New Cancer Treatment Shows Promise Against Deadly Tuberculosis
A new cancer treatment has shown promising results in fighting one of the most fatal infectious diseases in the world – tuberculosis (TB). Researchers at the Texas Biomedical Research Institute have found that this medication not only significantly decreases the growth of TB but is especially effective against drug-resistant bacteria. The findings were published in the journal Biomedicine & Pharmacotherapy.
TB claims the lives of more than 1.6 million people every year and mainly targets the lungs. Treatment often involves months of antibiotics, but drug resistance is making it increasingly challenging to cure the disease. The team at Texas Biomed is dedicated to studying the interactions between airborne-transmissible bacteria and humans to identify potential treatment targets.
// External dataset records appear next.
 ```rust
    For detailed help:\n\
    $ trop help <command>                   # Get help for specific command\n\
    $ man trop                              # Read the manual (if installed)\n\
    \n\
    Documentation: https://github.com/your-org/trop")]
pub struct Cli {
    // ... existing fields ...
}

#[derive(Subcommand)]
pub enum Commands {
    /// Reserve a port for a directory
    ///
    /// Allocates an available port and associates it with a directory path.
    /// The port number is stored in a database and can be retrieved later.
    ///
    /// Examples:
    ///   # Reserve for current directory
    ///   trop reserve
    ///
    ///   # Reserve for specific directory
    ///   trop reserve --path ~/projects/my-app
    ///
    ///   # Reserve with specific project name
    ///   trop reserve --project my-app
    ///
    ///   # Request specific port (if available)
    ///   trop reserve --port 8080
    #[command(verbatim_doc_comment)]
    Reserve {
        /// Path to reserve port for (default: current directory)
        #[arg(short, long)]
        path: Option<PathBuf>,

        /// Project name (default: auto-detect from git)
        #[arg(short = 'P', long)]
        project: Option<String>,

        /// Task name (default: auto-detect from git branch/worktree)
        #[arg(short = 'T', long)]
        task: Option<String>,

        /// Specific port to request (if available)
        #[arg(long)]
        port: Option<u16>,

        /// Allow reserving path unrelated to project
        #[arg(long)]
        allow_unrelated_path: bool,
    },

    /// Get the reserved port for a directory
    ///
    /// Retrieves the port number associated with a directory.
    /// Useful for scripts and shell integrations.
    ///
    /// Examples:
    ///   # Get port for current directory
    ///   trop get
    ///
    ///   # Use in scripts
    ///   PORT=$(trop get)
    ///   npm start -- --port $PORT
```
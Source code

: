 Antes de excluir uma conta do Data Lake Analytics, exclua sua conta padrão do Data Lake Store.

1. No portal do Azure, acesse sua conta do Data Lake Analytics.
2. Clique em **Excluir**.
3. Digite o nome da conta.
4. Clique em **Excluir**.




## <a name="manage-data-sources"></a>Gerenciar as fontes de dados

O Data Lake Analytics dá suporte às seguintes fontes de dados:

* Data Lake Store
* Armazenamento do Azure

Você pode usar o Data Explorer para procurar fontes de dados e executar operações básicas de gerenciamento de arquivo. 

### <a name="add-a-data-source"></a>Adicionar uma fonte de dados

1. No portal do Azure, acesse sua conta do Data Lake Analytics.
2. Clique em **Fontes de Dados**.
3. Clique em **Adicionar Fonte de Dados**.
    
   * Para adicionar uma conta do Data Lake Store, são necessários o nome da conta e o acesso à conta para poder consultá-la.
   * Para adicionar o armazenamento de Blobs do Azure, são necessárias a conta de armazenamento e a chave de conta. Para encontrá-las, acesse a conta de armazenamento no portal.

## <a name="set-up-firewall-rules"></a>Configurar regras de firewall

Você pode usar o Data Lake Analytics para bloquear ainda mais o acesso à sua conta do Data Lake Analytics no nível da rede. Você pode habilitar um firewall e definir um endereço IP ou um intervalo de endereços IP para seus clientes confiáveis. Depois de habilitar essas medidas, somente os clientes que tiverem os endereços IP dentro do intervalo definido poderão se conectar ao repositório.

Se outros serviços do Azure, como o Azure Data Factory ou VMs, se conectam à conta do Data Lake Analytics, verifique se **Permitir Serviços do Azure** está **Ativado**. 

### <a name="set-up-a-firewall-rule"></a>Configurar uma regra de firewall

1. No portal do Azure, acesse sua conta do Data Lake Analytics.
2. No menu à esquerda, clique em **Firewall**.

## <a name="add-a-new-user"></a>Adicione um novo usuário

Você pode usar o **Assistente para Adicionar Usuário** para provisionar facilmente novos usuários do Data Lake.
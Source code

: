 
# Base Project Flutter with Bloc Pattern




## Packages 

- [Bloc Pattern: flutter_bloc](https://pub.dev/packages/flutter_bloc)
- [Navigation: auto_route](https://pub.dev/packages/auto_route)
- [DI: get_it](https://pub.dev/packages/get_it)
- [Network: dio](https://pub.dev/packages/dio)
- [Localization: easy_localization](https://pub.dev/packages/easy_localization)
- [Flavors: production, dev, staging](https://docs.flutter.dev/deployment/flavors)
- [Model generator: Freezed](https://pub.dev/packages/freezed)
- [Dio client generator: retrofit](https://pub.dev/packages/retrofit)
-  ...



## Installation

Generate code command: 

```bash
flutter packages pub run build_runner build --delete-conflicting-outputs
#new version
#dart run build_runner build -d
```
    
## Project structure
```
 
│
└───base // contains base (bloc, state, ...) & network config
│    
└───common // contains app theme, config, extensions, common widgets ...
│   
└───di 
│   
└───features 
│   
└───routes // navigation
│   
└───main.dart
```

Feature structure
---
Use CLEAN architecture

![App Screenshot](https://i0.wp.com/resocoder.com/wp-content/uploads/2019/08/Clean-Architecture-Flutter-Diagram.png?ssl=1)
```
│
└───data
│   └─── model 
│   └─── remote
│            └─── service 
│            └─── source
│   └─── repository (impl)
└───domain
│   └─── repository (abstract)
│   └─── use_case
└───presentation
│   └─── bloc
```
In the case of TB, the bacterium known as Mycobacterium tuberculosis (M.tb) blocks a normal cell death process, enabling it to grow inside immune cells called alveolar macrophages in the lungs. However, the new medication tested in this study inhibits two key proteins, MCL-1 and BCL-2, which prevents M.tb from hijacking the cell death process. As a result, the macrophages are able to kill the bacteria.
What makes this treatment particularly promising is that it is effective even within granuloma structures, which are dense cellular clumps that the body forms around M.tb to contain it. Typically, antibiotics and other treatments struggle to penetrate these structures, making it difficult to eliminate the bacteria completely.
Dr. Larry Schlesinger, the senior author of the paper, believes that host-directed therapies, which harness the body’s immune response, can be a game-changer for infectious diseases, similar to how immunotherapy has revolutionized the treatment of cancer.
In the study, the research team tested the MCL-1 and BCL-2 inhibitors individually, as well as in combination with TB antibiotics, to assess their impact on TB growth. They discovered that using both inhibitors together was more effective than using either one alone. Additionally, combining the inhibitors with antibiotics proved to be the most effective approach, controlling TB up to 98%.
What’s particularly exciting about this finding is that the inhibitors were equally effective against drug-resistant TB as they were against drug-susceptible TB. This highlights the power of host-directed therapies that target the human immune response rather than directly attacking the pathogen.
The study also utilized unique cellular models containing TB-infected human cells, which allowed researchers to screen potential TB medications and therapies. These models, cultivated using human blood cells, mimic the formation of granuloma-like structures, providing a crucial testing ground for compounds that can penetrate and remain active within these structures.
Dr. Eusondia Arnett, the lead author of the paper, emphasized that these cellular models are a vital bridge between laboratory testing and animal research, facilitating the identification of viable compounds before moving on to complex and time-consuming animal studies.
The research team, encouraged by their promising results, has filed a provisional patent for the combination therapy and plans to conduct further studies using cell, mouse, and nonhuman primate models. They also aim to collaborate with industry partners to accelerate the therapy’s journey to the clinic. The fact that the inhibitors used in the treatment are already undergoing safety studies for cancer applications bodes well for a swift transition to clinical trials.
Overall, this breakthrough in tuberculosis treatment holds tremendous potential for combatting this deadly infectious disease. By leveraging the body’s immune response and focusing on host-directed therapies, researchers are paving the way for a new approach to tackling TB and potentially other infectious diseases in the future.